Investors and analysts following the Nigerian market are betting on an imminent devaluation of the naira following the rise in the cost of Nigeria’s short-term debt, which they say could signal that the central bank may devalue the currency for the third time in less than a year.
The monetary regulator in Africa’s largest economy has almost doubled the returns on its higher yielding paper, moving the one-year maturity to 10% at an auction on Thursday, up from 5.7% a week ago, according to central bank data.
Earlier this week, the central bank sold one-month non-deliverable naira forward contracts for N412 per dollar from N405 on the FMDQ OTC Securities Exchange, an indication that it expects the currency to weaken.
“These developments are signalling that the central bank may allow rates at the investors’ and exporters’ window to rise further, possibly to levels close to one-month futures prices,” said Samir Gadio, the London-based head of Africa strategy at Standard Chartered Bank.

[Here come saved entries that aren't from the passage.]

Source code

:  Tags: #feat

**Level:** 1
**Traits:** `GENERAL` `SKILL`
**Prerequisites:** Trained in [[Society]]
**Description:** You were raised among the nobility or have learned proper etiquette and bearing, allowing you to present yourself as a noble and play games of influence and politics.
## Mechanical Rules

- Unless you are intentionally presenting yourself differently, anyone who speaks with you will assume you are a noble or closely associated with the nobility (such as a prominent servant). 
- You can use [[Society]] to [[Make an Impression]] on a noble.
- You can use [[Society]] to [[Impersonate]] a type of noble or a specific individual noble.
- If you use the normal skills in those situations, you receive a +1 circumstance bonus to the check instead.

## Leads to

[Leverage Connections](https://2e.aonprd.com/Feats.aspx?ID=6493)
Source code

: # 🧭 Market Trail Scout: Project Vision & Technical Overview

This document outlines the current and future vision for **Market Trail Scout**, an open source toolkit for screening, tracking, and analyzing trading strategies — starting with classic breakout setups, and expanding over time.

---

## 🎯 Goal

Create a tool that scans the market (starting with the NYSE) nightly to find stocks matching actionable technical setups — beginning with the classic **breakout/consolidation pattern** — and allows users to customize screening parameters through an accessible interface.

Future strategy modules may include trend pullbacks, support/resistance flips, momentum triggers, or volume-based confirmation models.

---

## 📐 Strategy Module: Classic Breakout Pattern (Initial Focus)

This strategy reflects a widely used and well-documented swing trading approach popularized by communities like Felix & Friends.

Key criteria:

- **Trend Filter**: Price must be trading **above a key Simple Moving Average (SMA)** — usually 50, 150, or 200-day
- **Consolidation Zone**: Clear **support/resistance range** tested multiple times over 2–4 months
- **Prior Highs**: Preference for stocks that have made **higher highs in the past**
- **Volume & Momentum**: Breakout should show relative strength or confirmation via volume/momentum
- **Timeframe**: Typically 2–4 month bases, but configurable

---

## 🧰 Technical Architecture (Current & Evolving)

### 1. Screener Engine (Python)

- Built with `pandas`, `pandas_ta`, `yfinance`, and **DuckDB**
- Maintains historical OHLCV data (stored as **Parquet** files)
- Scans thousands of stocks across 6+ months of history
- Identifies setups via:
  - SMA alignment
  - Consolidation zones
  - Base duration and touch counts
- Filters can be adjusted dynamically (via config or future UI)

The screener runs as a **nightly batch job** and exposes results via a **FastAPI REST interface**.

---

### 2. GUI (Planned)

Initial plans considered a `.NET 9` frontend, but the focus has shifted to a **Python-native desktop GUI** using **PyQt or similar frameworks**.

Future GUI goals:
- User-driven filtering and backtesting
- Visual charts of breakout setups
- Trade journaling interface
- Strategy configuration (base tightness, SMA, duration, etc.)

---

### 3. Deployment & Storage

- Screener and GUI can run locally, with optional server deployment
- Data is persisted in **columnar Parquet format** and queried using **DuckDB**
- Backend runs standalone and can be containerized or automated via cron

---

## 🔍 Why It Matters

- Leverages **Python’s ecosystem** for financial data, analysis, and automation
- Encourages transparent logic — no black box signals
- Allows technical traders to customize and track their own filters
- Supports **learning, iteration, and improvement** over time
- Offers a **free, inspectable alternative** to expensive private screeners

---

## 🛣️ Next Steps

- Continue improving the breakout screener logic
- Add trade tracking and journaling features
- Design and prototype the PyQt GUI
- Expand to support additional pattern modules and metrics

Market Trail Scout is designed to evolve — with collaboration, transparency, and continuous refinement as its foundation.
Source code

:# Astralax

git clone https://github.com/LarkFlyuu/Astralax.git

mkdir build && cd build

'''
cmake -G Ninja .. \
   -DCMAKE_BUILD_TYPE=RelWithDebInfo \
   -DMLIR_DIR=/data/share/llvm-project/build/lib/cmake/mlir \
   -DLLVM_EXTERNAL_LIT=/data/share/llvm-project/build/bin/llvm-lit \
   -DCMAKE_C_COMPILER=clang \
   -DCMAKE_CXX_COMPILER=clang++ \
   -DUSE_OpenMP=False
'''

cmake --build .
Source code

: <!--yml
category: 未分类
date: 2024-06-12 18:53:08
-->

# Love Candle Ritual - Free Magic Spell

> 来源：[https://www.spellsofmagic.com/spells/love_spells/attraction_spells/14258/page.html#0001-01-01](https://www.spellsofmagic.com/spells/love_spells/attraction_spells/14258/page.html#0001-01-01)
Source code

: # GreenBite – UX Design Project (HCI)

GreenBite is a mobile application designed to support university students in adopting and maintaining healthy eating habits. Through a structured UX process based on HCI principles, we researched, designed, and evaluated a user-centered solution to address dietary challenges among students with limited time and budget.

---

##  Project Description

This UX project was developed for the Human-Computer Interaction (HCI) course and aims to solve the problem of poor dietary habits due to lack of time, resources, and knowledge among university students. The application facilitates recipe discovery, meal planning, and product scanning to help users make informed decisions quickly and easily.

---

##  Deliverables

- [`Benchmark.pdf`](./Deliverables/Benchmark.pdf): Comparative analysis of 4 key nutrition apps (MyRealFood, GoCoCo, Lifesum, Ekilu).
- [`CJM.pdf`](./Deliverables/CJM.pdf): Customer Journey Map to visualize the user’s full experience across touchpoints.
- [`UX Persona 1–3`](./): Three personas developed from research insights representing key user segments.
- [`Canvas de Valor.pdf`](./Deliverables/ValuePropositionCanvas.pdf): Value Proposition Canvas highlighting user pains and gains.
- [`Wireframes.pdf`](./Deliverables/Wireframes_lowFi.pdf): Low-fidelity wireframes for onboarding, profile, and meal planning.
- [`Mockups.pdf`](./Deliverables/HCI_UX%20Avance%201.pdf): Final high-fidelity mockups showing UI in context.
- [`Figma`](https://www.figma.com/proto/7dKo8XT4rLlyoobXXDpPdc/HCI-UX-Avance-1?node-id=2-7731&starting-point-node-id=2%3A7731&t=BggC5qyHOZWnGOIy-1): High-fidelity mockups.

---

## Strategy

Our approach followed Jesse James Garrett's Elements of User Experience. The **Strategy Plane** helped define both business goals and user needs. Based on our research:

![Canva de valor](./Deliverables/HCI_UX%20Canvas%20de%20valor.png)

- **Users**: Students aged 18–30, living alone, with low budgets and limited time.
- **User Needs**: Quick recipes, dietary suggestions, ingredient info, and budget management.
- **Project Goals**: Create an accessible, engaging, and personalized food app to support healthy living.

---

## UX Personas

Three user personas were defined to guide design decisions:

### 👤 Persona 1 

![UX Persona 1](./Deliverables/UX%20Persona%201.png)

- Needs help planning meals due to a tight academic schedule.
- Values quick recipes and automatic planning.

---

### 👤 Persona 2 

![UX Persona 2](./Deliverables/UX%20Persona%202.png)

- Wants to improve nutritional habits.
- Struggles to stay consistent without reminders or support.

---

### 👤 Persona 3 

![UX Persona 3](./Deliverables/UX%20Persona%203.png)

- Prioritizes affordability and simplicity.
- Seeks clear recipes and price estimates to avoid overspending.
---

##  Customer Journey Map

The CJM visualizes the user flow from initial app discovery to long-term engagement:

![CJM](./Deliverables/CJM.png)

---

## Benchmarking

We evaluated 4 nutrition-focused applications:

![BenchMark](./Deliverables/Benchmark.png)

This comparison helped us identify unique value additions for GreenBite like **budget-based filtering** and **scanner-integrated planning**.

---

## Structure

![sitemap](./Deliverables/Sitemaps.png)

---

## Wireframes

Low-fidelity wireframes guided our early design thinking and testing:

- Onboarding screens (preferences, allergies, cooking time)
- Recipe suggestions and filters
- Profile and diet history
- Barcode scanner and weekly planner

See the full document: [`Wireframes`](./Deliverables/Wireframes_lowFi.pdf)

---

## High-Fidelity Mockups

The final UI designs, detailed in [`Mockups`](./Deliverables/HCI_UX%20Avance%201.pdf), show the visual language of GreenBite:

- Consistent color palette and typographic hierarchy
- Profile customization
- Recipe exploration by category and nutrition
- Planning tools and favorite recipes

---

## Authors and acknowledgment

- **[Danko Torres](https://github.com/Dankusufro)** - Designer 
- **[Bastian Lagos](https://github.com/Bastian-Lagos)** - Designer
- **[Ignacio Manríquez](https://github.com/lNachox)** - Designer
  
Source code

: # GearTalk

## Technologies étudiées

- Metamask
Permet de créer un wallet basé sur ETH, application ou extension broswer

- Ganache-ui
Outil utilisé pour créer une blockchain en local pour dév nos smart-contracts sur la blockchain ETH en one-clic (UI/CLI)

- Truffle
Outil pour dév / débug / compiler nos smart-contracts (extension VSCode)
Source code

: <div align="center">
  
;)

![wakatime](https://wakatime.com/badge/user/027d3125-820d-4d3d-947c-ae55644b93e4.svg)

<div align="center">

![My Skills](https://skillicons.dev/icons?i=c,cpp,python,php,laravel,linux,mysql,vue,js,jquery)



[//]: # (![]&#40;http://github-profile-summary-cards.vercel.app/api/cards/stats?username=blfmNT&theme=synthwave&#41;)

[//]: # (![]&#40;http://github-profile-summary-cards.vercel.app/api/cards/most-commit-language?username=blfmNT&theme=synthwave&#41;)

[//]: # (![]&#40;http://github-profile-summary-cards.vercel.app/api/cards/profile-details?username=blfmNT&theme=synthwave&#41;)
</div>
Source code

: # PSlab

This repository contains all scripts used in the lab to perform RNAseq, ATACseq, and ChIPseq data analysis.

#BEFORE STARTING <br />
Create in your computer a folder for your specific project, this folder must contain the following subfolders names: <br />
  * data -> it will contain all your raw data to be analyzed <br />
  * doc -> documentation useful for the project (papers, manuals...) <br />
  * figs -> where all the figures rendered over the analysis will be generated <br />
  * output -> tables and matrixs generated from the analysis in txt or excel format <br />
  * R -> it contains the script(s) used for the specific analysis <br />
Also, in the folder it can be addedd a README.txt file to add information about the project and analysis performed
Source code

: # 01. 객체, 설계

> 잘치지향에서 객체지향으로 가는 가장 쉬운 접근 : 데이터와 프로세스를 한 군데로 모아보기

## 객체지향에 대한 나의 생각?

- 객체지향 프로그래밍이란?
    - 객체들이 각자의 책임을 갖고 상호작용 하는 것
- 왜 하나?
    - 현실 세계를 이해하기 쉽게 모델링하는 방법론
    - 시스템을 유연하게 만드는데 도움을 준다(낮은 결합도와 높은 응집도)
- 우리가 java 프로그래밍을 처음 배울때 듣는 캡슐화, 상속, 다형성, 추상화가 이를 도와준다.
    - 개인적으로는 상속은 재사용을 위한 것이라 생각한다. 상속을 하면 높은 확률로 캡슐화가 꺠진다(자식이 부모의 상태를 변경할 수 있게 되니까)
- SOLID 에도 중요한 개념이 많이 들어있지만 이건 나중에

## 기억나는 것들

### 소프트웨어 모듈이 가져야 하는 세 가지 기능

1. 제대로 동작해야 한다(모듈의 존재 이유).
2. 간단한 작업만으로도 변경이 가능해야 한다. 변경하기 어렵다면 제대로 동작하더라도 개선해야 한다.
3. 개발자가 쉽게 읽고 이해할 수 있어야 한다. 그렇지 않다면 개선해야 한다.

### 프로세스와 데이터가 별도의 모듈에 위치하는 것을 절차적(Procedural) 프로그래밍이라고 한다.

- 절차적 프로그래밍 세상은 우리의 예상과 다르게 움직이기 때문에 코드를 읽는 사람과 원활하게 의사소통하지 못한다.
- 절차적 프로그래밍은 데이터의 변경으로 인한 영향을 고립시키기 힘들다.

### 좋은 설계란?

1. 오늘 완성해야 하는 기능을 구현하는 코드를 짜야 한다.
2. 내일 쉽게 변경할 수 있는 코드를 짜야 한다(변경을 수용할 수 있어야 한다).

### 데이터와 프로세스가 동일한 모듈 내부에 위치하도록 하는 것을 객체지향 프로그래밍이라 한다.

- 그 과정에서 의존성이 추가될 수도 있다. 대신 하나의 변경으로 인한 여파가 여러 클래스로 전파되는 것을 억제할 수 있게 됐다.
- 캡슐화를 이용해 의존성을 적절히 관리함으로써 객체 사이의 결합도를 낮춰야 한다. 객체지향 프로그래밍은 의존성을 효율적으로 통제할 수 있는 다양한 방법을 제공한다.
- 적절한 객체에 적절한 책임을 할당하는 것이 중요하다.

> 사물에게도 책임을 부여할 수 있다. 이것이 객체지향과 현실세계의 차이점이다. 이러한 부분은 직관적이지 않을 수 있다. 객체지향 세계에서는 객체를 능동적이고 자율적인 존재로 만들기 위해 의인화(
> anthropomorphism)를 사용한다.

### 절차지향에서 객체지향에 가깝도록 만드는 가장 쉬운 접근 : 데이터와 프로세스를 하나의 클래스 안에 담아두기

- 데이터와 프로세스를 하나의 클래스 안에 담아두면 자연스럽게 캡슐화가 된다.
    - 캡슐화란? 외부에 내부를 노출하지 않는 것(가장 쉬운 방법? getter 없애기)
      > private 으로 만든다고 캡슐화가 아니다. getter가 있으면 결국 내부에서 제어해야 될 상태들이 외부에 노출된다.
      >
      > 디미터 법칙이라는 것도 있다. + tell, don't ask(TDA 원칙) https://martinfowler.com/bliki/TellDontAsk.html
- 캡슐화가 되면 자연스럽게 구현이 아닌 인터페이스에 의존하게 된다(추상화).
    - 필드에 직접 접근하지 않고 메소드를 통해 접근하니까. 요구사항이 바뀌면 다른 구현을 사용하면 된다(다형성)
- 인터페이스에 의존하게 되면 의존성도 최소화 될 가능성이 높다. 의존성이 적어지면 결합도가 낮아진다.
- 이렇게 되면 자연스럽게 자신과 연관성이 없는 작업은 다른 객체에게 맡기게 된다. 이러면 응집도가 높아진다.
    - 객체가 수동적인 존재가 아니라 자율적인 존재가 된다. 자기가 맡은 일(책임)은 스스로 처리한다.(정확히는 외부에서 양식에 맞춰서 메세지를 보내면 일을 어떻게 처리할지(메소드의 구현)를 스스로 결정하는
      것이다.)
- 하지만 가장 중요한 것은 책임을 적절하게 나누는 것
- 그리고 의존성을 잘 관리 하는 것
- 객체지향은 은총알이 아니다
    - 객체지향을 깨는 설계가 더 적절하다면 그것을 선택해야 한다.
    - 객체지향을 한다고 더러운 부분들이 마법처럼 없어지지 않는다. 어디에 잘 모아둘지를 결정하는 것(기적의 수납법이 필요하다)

“This rise in OMO bill yields, along with the upward re-pricing in futures, will increase market expectations of moderate naira devaluation in the near term.”
The naira has been rising at the Investors and Exporters window in the past week.
On Wednesday, the naira plunged to a new low of N401/$ at the Investors & Exporters window, the lowest since January 4, 2021. Within trades on Tuesday, it had weakened even lower at N422/$, according to the FMDQ data.
Despite the recent rally in oil prices, the naira has been under pressure in the last one week with a 1.39-percent loss to the dollar at the Investors and Exporters (I&E) forex window.
Africa’s largest crude producer has been reluctant to allow an adjustment of its currency after the oil-price crash early last year cut foreign-exchange inflows from official sources.
Crude accounts for 90% of the West African nation’s export earnings. The rebound in oil prices in recent weeks would boost the central bank’s reserves and improve dollar reserves, which have been under pressure.
The higher yields on central bank bills should attract offshore investors who have stayed away because of low returns and an overvalued currency, Rand Merchant Bank Johannesburg-based analysts Neville Mandimika and Daniel Kavishe wrote in a note to clients on Friday.
“The next step in ensuring foreign portfolio inflows would be to adjust the currency and, judging by the activity in the onshore futures market, this could happen sooner rather than later.”
Naira non-deliverable forward contracts rose on Friday, suggesting that devaluation pressure is increasing. The local unit weakened to 393.20 per dollar earlier on Friday on the spot market before strengthening to 381 at the close. It settled at 396.17 to the greenback on the investors’ and exporters’ window.
The central bank uses multiple exchange rates in lieu of a dollar peg, and depreciated the official rate of the local unit twice last year by about 24%.
A Bloomberg survey of investors and analysts showed the naira may devalue by as much as 10% in 2021.
Gadio at Standard Chartered does not expect offshore portfolio managers to rush into Nigeria just yet, even though the recent moves by the regulator are encouraging.
“Non-residents will require higher returns, less spot misalignment and a better forex-convertibility track record.”